Work item = Keep every word the same. Repeat the records without their images.

Input for this task =
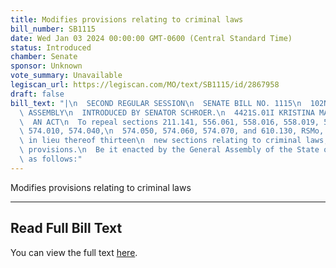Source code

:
 ```yaml
---
title: Modifies provisions relating to criminal laws
bill_number: SB1115
date: Wed Jan 03 2024 00:00:00 GMT-0600 (Central Standard Time)
status: Introduced
chamber: Senate
sponsor: Unknown
vote_summary: Unavailable
legiscan_url: https://legiscan.com/MO/text/SB1115/id/2867958
draft: false
bill_text: "|\n  SECOND REGULAR SESSION\n  SENATE BILL NO. 1115\n  102ND GENERA L\
  \ ASSEMBLY\n  INTRODUCED BY SENATOR SCHROER.\n  4421S.01I KRISTINA MARTIN, Secretary\n\
  \  AN ACT\n  To repeal sections 211.141, 556.061, 558.016, 558.019, 571.015, 571.070,\
  \ 574.010, 574.040,\n  574.050, 574.060, 574.070, and 610.130, RSMo, and to enact\
  \ in lieu thereof thirteen\n  new sections relating to criminal laws, with penalty\
  \ provisions.\n  Be it enacted by the General Assembly of the State of Missouri,\
  \ as follows:"
---
```

Modifies provisions relating to criminal laws

---

## Read Full Bill Text

You can view the full text [here](https://legiscan.com/MO/text/SB1115/id/2867958).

Result of this task =
Source code

:
 ```yaml
---
title: Modifies provisions relating to criminal laws
bill_number: SB1115
date: Wed Jan 03 2024 00:00:00 GMT-0600 (Central Standard Time)
status: Introduced
chamber: Senate
sponsor: Unknown
vote_summary: Unavailable
legiscan_url: https://legiscan.com/MO/text/SB1115/id/2867958
draft: false
bill_text: "|\n  SECOND REGULAR SESSION\n  SENATE BILL NO. 1115\n  102ND GENERA L\
  \ ASSEMBLY\n  INTRODUCED BY SENATOR SCHROER.\n  4421S.01I KRISTINA MARTIN, Secretary\n\
  \  AN ACT\n  To repeal sections 211.141, 556.061, 558.016, 558.019, 571.015, 571.070,\
  \ 574.010, 574.040,\n  574.050, 574.060, 574.070, and 610.130, RSMo, and to enact\
  \ in lieu thereof thirteen\n  new sections relating to criminal laws, with penalty\
  \ provisions.\n  Be it enacted by the General Assembly of the State of Missouri,\
  \ as follows:"
---
```

Modifies provisions relating to criminal laws

---

## Read Full Bill Text

You can view the full text [here](https://legiscan.com/MO/text/SB1115/id/2867958).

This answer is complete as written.